On racecars, mechanics in pit lane will tune the settings of the shocks and springs for the track. Some race shocks have six adjustments for compression and rebound, so they will tune the setting for the amount and rate of suspension movement. But the moment they leave pit lane, they can’t change the settings.
Electronically adjustable shocks and struts have been available for 20 years. The first applications were on luxury and sports cars, and the different modes could only be selected by the driver. These early systems firmed up the compression and rebound settings. The units typically had a small stepper motor mounted on the shaft of the strut or shock that went down into the valves of the piston or into the base of the unit.
Modern systems can read the road and the driver’s intentions to help select the correct amount of dampening force. These systems see the vehicle dynamics through accelerometers and Hall-effect sensors, and they can change settings in milliseconds. Some can even detect potholes and dial up the rebound so the wheel does not drop to the bottom.
Electronically adjustable shocks and struts use conventional mono-tube and twin-tube oil-filled dampeners. The rods, gas chambers and piston have the construction of passive units. Like a passive unit, they can fail if they leak, the gas escapes or the rod is bent.
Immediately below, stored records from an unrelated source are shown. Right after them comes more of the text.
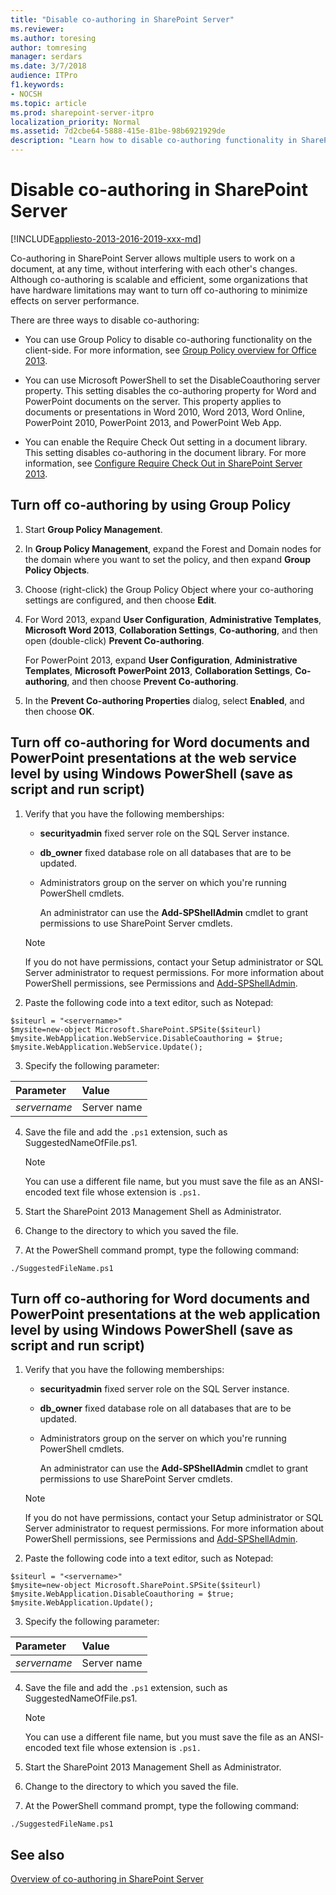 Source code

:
 ```yaml
---
title: "Disable co-authoring in SharePoint Server"
ms.reviewer: 
ms.author: toresing
author: tomresing
manager: serdars
ms.date: 3/7/2018
audience: ITPro
f1.keywords:
- NOCSH
ms.topic: article
ms.prod: sharepoint-server-itpro
localization_priority: Normal
ms.assetid: 7d2cbe64-5888-415e-81be-98b6921929de
description: "Learn how to disable co-authoring functionality in SharePoint Server by using Group Policy or by using PowerShell."
---
```


# Disable co-authoring in SharePoint Server

[!INCLUDE[appliesto-2013-2016-2019-xxx-md](../includes/appliesto-2013-2016-2019-xxx-md.md)]
  
Co-authoring in SharePoint Server allows multiple users to work on a document, at any time, without interfering with each other's changes. Although co-authoring is scalable and efficient, some organizations that have hardware limitations may want to turn off co-authoring to minimize effects on server performance.
  
There are three ways to disable co-authoring:
  
- You can use Group Policy to disable co-authoring functionality on the client-side. For more information, see [Group Policy overview for Office 2013](/previous-versions/office/office-2013-resource-kit/cc179176(v=office.15)).
  
- You can use Microsoft PowerShell to set the DisableCoauthoring server property. This setting disables the co-authoring property for Word and PowerPoint documents on the server. This property applies to documents or presentations in Word 2010, Word 2013, Word Online, PowerPoint 2010, PowerPoint 2013, and PowerPoint Web App.
  
- You can enable the Require Check Out setting in a document library. This setting disables co-authoring in the document library. For more information, see [Configure Require Check Out in SharePoint Server 2013](configure-versioning-for-co-authoring.md#bkmk_req_co).
  
## Turn off co-authoring by using Group Policy
  
1. Start **Group Policy Management**.
  
2. In **Group Policy Management**, expand the Forest and Domain nodes for the domain where you want to set the policy, and then expand **Group Policy Objects**.
  
3. Choose (right-click) the Group Policy Object where your co-authoring settings are configured, and then choose **Edit**.
  
4. For Word 2013, expand **User Configuration**, **Administrative Templates**, **Microsoft Word 2013**, **Collaboration Settings**, **Co-authoring**, and then open (double-click) **Prevent Co-authoring**.
  
    For PowerPoint 2013, expand **User Configuration**, **Administrative Templates**, **Microsoft PowerPoint 2013**, **Collaboration Settings**, **Co-authoring**, and then choose **Prevent Co-authoring**.
  
5. In the **Prevent Co-authoring Properties** dialog, select **Enabled**, and then choose **OK**.
  
## Turn off co-authoring for Word documents and PowerPoint presentations at the web service level by using Windows PowerShell (save as script and run script)
  
1. Verify that you have the following memberships:
  
      - **securityadmin** fixed server role on the SQL Server instance.
    
      - **db_owner** fixed database role on all databases that are to be updated.
    
      - Administrators group on the server on which you're running PowerShell cmdlets.
        
        An administrator can use the **Add-SPShellAdmin** cmdlet to grant permissions to use SharePoint Server cmdlets.
    
    > [!NOTE]
    > If you do not have permissions, contact your Setup administrator or SQL Server administrator to request permissions. For more information about PowerShell permissions, see Permissions and [Add-SPShellAdmin](/powershell/module/sharepoint-server/Add-SPShellAdmin?view=sharepoint-ps).
  
2. Paste the following code into a text editor, such as Notepad:
    
  ```
  $siteurl = "<servername>"
  $mysite=new-object Microsoft.SharePoint.SPSite($siteurl)
  $mysite.WebApplication.WebService.DisableCoauthoring = $true;
  $mysite.WebApplication.WebService.Update();
  ```

3. Specify the following parameter:
    
|**Parameter**|**Value**|
|:-----|:-----|
| _servername_ <br/> |Server name  <br/> |
   
4. Save the file and add the `.ps1` extension, such as SuggestedNameOfFile.ps1.
    
    > [!NOTE]
    > You can use a different file name, but you must save the file as an ANSI-encoded text file whose extension is `.ps1.`
  
5. Start the SharePoint 2013 Management Shell as Administrator.
    
6. Change to the directory to which you saved the file.
    
7. At the PowerShell command prompt, type the following command:
    
  ```
  ./SuggestedFileName.ps1
  ```

## Turn off co-authoring for Word documents and PowerPoint presentations at the web application level by using Windows PowerShell (save as script and run script)
  
1. Verify that you have the following memberships:
  
      - **securityadmin** fixed server role on the SQL Server instance.
  
      - **db_owner** fixed database role on all databases that are to be updated.
  
      - Administrators group on the server on which you're running PowerShell cmdlets.
  
        An administrator can use the **Add-SPShellAdmin** cmdlet to grant permissions to use SharePoint Server cmdlets.
  
    > [!NOTE]
    > If you do not have permissions, contact your Setup administrator or SQL Server administrator to request permissions. For more information about PowerShell permissions, see Permissions and [Add-SPShellAdmin](/powershell/module/sharepoint-server/Add-SPShellAdmin?view=sharepoint-ps).
  
2. Paste the following code into a text editor, such as Notepad:
    
  ```
  $siteurl = "<servername>"
  $mysite=new-object Microsoft.SharePoint.SPSite($siteurl)
  $mysite.WebApplication.DisableCoauthoring = $true;
  $mysite.WebApplication.Update();
  
  ```

3. Specify the following parameter:
  
|**Parameter**|**Value**|
|:-----|:-----|
| _servername_ <br/> |Server name  <br/> |
   
4. Save the file and add the `.ps1` extension, such as SuggestedNameOfFile.ps1.
  
    > [!NOTE]
    > You can use a different file name, but you must save the file as an ANSI-encoded text file whose extension is `.ps1.`
  
5. Start the SharePoint 2013 Management Shell as Administrator.
  
6. Change to the directory to which you saved the file.
  
7. At the PowerShell command prompt, type the following command:
    
  ```
  ./SuggestedFileName.ps1
  ```

## See also

[Overview of co-authoring in SharePoint Server](co-authoring-overview.md)
  

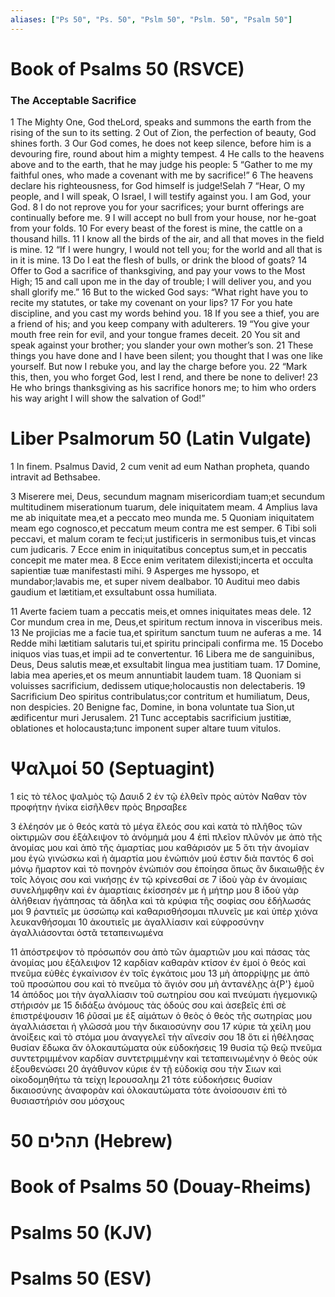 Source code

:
 ```yaml
---
aliases: ["Ps 50", "Ps. 50", "Pslm 50", "Pslm. 50", "Psalm 50"]
---
```



# Book of Psalms 50 (RSVCE)

### The Acceptable Sacrifice
1 The Mighty One, God theLord, speaks and summons the earth from the rising of the sun to its setting.
2 Out of Zion, the perfection of beauty, God shines forth.
3 Our God comes, he does not keep silence, before him is a devouring fire, round about him a mighty tempest.
4 He calls to the heavens above and to the earth, that he may judge his people:
5 “Gather to me my faithful ones, who made a covenant with me by sacrifice!”
6 The heavens declare his righteousness, for God himself is judge!Selah
7 “Hear, O my people, and I will speak, O Israel, I will testify against you. I am God, your God.
8 I do not reprove you for your sacrifices; your burnt offerings are continually before me.
9 I will accept no bull from your house, nor he-goat from your folds.
10 For every beast of the forest is mine, the cattle on a thousand hills.
11 I know all the birds of the air, and all that moves in the field is mine.
12 “If I were hungry, I would not tell you; for the world and all that is in it is mine.
13 Do I eat the flesh of bulls, or drink the blood of goats?
14 Offer to God a sacrifice of thanksgiving, and pay your vows to the Most High;
15 and call upon me in the day of trouble; I will deliver you, and you shall glorify me.”
16 But to the wicked God says: “What right have you to recite my statutes, or take my covenant on your lips?
17 For you hate discipline, and you cast my words behind you.
18 If you see a thief, you are a friend of his; and you keep company with adulterers.
19 “You give your mouth free rein for evil, and your tongue frames deceit.
20 You sit and speak against your brother; you slander your own mother’s son.
21 These things you have done and I have been silent; you thought that I was one like yourself. But now I rebuke you, and lay the charge before you.
22 “Mark this, then, you who forget God, lest I rend, and there be none to deliver!
23 He who brings thanksgiving as his sacrifice honors me; to him who orders his way aright I will show the salvation of God!”


# Liber Psalmorum 50 (Latin Vulgate)

1 In finem. Psalmus David,
2 cum venit ad eum Nathan propheta, quando intravit ad Bethsabee.

3 Miserere mei, Deus, secundum magnam misericordiam tuam;et secundum multitudinem miserationum tuarum, dele iniquitatem meam.
4 Amplius lava me ab iniquitate mea,et a peccato meo munda me.
5 Quoniam iniquitatem meam ego cognosco,et peccatum meum contra me est semper.
6 Tibi soli peccavi, et malum coram te feci;ut justificeris in sermonibus tuis,et vincas cum judicaris.
7 Ecce enim in iniquitatibus conceptus sum,et in peccatis concepit me mater mea.
8 Ecce enim veritatem dilexisti;incerta et occulta sapientiæ tuæ manifestasti mihi.
9 Asperges me hyssopo, et mundabor;lavabis me, et super nivem dealbabor.
10 Auditui meo dabis gaudium et lætitiam,et exsultabunt ossa humiliata.

11 Averte faciem tuam a peccatis meis,et omnes iniquitates meas dele.
12 Cor mundum crea in me, Deus,et spiritum rectum innova in visceribus meis.
13 Ne projicias me a facie tua,et spiritum sanctum tuum ne auferas a me.
14 Redde mihi lætitiam salutaris tui,et spiritu principali confirma me.
15 Docebo iniquos vias tuas,et impii ad te convertentur.
16 Libera me de sanguinibus, Deus, Deus salutis meæ,et exsultabit lingua mea justitiam tuam.
17 Domine, labia mea aperies,et os meum annuntiabit laudem tuam.
18 Quoniam si voluisses sacrificium, dedissem utique;holocaustis non delectaberis.
19 Sacrificium Deo spiritus contribulatus;cor contritum et humiliatum, Deus, non despicies.
20 Benigne fac, Domine, in bona voluntate tua Sion,ut ædificentur muri Jerusalem.
21 Tunc acceptabis sacrificium justitiæ, oblationes et holocausta;tunc imponent super altare tuum vitulos.


# Ψαλμοί 50 (Septuagint)

1 εἰς τὸ τέλος ψαλμὸς τῷ Δαυιδ
2 ἐν τῷ ἐλθεῖν πρὸς αὐτὸν Ναθαν τὸν προφήτην ἡνίκα εἰσῆλθεν πρὸς Βηρσαβεε

3 ἐλέησόν με ὁ θεός κατὰ τὸ μέγα ἔλεός σου καὶ κατὰ τὸ πλῆθος τῶν οἰκτιρμῶν σου ἐξάλειψον τὸ ἀνόμημά μου
4 ἐπὶ πλεῖον πλῦνόν με ἀπὸ τῆς ἀνομίας μου καὶ ἀπὸ τῆς ἁμαρτίας μου καθάρισόν με
5 ὅτι τὴν ἀνομίαν μου ἐγὼ γινώσκω καὶ ἡ ἁμαρτία μου ἐνώπιόν μού ἐστιν διὰ παντός
6 σοὶ μόνῳ ἥμαρτον καὶ τὸ πονηρὸν ἐνώπιόν σου ἐποίησα ὅπως ἂν δικαιωθῇς ἐν τοῖς λόγοις σου καὶ νικήσῃς ἐν τῷ κρίνεσθαί σε
7 ἰδοὺ γὰρ ἐν ἀνομίαις συνελήμφθην καὶ ἐν ἁμαρτίαις ἐκίσσησέν με ἡ μήτηρ μου
8 ἰδοὺ γὰρ ἀλήθειαν ἠγάπησας τὰ ἄδηλα καὶ τὰ κρύφια τῆς σοφίας σου ἐδήλωσάς μοι
9 ῥαντιεῖς με ὑσσώπῳ καὶ καθαρισθήσομαι πλυνεῖς με καὶ ὑπὲρ χιόνα λευκανθήσομαι
10 ἀκουτιεῖς με ἀγαλλίασιν καὶ εὐφροσύνην ἀγαλλιάσονται ὀστᾶ τεταπεινωμένα

11 ἀπόστρεψον τὸ πρόσωπόν σου ἀπὸ τῶν ἁμαρτιῶν μου καὶ πάσας τὰς ἀνομίας μου ἐξάλειψον
12 καρδίαν καθαρὰν κτίσον ἐν ἐμοί ὁ θεός καὶ πνεῦμα εὐθὲς ἐγκαίνισον ἐν τοῖς ἐγκάτοις μου
13 μὴ ἀπορρίψῃς με ἀπὸ τοῦ προσώπου σου καὶ τὸ πνεῦμα τὸ ἅγιόν σου μὴ ἀντανέλῃς ἀ{P'} ἐμοῦ
14 ἀπόδος μοι τὴν ἀγαλλίασιν τοῦ σωτηρίου σου καὶ πνεύματι ἡγεμονικῷ στήρισόν με
15 διδάξω ἀνόμους τὰς ὁδούς σου καὶ ἀσεβεῖς ἐπὶ σὲ ἐπιστρέψουσιν
16 ῥῦσαί με ἐξ αἱμάτων ὁ θεὸς ὁ θεὸς τῆς σωτηρίας μου ἀγαλλιάσεται ἡ γλῶσσά μου τὴν δικαιοσύνην σου
17 κύριε τὰ χείλη μου ἀνοίξεις καὶ τὸ στόμα μου ἀναγγελεῖ τὴν αἴνεσίν σου
18 ὅτι εἰ ἠθέλησας θυσίαν ἔδωκα ἄν ὁλοκαυτώματα οὐκ εὐδοκήσεις
19 θυσία τῷ θεῷ πνεῦμα συντετριμμένον καρδίαν συντετριμμένην καὶ τεταπεινωμένην ὁ θεὸς οὐκ ἐξουθενώσει
20 ἀγάθυνον κύριε ἐν τῇ εὐδοκίᾳ σου τὴν Σιων καὶ οἰκοδομηθήτω τὰ τείχη Ιερουσαλημ
21 τότε εὐδοκήσεις θυσίαν δικαιοσύνης ἀναφορὰν καὶ ὁλοκαυτώματα τότε ἀνοίσουσιν ἐπὶ τὸ θυσιαστήριόν σου μόσχους


# 50 תהלים (Hebrew)


# Book of Psalms 50 (Douay-Rheims)


# Psalms 50 (KJV)


# Psalms 50 (ESV)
They can also wear out like a conventional unit as the oil inside breaks down and surfaces in the bore wear.
What make these units unique are the valves with their variable orifices. These valves regulate the flow between the chambers on either side of the piston. The piston in some units, however, does not have any valving.
The size of the orifices is controlled by electromagnetic solenoids that can control the valves very quickly. The electrical connections and solenoids are typically found outside the body and act on the valves inside the unit using magnetism. The signal to the solenoid is pulse-width modulated and varies the voltage to change the size of the orifice.
The valves and solenoids can’t be serviced or separated from the shock or strut. If a problem is detected with the system, the valves go into a fail-safe position that is fixed, and the system becomes passive. The driver is then alerted to the problem with a message or light on the instrument cluster or message center.
Measuring Wheel Movement
Ride-height sensors not only measure the position of the suspension, but also the rate of movement. They are supplied with a voltage of around 5 volts. The signal voltage is changed as a magnet moves past a coil. Most sensors have three wires — ground, power and signal.
Internally, it is difficult to damage one of these sensors. Externally, the linkage that connects the sensor to the suspension arm can also be damaged. The connector can be damaged and cause a short or open and a code will be set. If one of these sensors is replaced, it must be calibrated after it is installed.
Ride-height sensors are sometimes called suspension-position or wheel-displacement sensors. The data from the sensor is used to measure the movement of the suspension. By knowing how far and fast the suspension is moving, the module can use the information to determine the size of the orifice in the dampener to control compression and rebound.
Measuring Body Movement
Accelerometers are simple devices in theory. Imagine a fishing rod mounted to a moving object like a suspension knuckle. As the object moves, the fishing rod deflects. The faster or farther the object moves, the more deflection there is in the fishing rod. An accelerometer is similar to the fishing rod, but instead of a rod, you have an almost microscopic beam mounted between fixed sensing elements. As the beam moves between the fixed elements, the “capacitance” of a circuit changes.
Accelerometers, however, do not measure distance, but rather movement, inertia, and gravitational forces. When mounted to the body of the vehicle, the data can be used to see how the movements of the suspension are influencing the body.
Information from the accelerometers is coupled with data from the ride-height sensor, steering sensor and other inputs by a computer processor in a module. The module can determine if the vehicle is going around a corner or traveling down a bumpy road. With this datastream, the valving inside the dampener can be adjusted in milliseconds for the best control and ride quality.
The accelerometers on the body differ from vehicle to vehicle. Some manufacturers mount the sensors under the headlights and near the taillights. Others mount the accelerometers on the strut towers. More sophisticated systems use more than two accelerometers mounted in various locations.
The control module for the electronic dampeners needs more than the movement of the wheels and body to determine the correct settings for the dampeners. The module uses and shares information with the anti-lock braking system, engine control module and instrument cluster. This information is typically shared on the high-speed CAN serial data bus. On some BMW 7-Series models, the information is shared on the fiber-optic Flex Ray bus.
With all this information, the module can do some amazing things with the adjustable dampeners. Problems like nosedive under braking, torque steer and understeer on front-wheel-drive vehicles can be minimized. If the vehicle has air ride, the volume and pressure inside the air springs can also be tuned along with the valving in the dampeners to optimize ride quality and control.